Summary
In Patterson v. Boston, 20 Pick. 159, Chief Justice Shaw said: "Jurors would be very little fit for the high and responsible office to which they are called, especiallyto make an appraisement, which depends on knowledge and experience, if they might not avail themselves of these powers of the mind when they are most necessary to the performance of their duties."
Summary of this case from Beveridge v. LewisOpinion
No. 4782.
Argued December 1, 1959.
Decided January 27, 1960.
1. The statute (RSA 383:1, 33) requiring a railroad to provide a "suitable crossing" to accommodate persons whose lands are separated from a highway by a railroad contemplates a crossing which is reasonably necessary, and reasonably safe and convenient for the purpose, at a location to be determined according to the use made of the lands, their physical characteristics and the practicability and comparative expense of the constructional type of crossing required.
2. In determining the question of location of such crossing the doctrine of reasonable use should be applied and the convenience of all parties considered.
3. In a petition for a vehicular crossing under such statute the Public Utilities Commission's determination thereunder that the proposed location was unsafe and that it was impossible to provide a suitable crossing as requested was not error.

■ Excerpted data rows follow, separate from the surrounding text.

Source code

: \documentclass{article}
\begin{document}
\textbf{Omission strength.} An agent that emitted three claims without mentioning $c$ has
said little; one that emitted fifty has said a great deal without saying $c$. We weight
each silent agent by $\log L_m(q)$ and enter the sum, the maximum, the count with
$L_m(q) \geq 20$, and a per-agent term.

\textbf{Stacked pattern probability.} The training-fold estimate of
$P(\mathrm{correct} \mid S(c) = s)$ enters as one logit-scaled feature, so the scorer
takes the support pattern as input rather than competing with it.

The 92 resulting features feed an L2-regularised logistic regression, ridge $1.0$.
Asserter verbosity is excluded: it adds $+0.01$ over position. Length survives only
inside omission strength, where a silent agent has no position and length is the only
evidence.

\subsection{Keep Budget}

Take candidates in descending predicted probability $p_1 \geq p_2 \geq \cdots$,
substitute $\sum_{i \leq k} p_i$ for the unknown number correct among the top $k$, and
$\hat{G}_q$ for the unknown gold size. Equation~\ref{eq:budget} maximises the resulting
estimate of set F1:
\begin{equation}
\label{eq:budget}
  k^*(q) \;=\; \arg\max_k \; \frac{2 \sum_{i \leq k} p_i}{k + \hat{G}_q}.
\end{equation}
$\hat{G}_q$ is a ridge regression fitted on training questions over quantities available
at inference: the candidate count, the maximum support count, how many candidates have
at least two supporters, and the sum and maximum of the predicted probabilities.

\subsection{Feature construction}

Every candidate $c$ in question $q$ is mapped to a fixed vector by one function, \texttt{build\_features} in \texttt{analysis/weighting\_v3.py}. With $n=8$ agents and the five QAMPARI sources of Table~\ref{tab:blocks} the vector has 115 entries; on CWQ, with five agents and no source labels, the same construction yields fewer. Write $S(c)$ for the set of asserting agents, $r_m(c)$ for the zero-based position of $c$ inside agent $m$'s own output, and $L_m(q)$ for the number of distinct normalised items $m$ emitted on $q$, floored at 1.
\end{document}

APPEAL, to the Superior Court, under RSA 373:8, from a report of the Public Utilities Commission (D-T 3641) dismissing a petition by the plaintiff for the establishment of a private crossing under RSA 373:1, 33, to afford access to his land in Grafton which is separated from the highway by the railroad. After hearing, with a view, the Public Utilities Commission found that "the proposed location is unsafe, and that it is impossible to provide a suitable crossing as requested," and dismissed the petition.
In the Superior Court the parties agreed upon a statement of facts which establishes among other things that there is no access to the plaintiff's land other than across the railroad tracks; that he has a right of way over adjoining land from a location where there had previously been a crossing from 1937 to 1946 and where crossing is now sought; that a crossing for motor vehicles is requested, which may be barred to public use by locked gate; and that a pedestrian crossing at the proposed location is not regarded by the plaintiff as acceptable.
The parties further agreed that "the issue for the consideration of the Supreme Court . . . is the construction of RSA 373:1 and RSA 373:33 by the Public Utilities Commission in its . . . Report . . . ." All questions and issues presented by the agreed facts and the agreement concerning the issue for this court were reserved and transferred by the Presiding Justice (Grant, J.). Other facts are stated in the opinion.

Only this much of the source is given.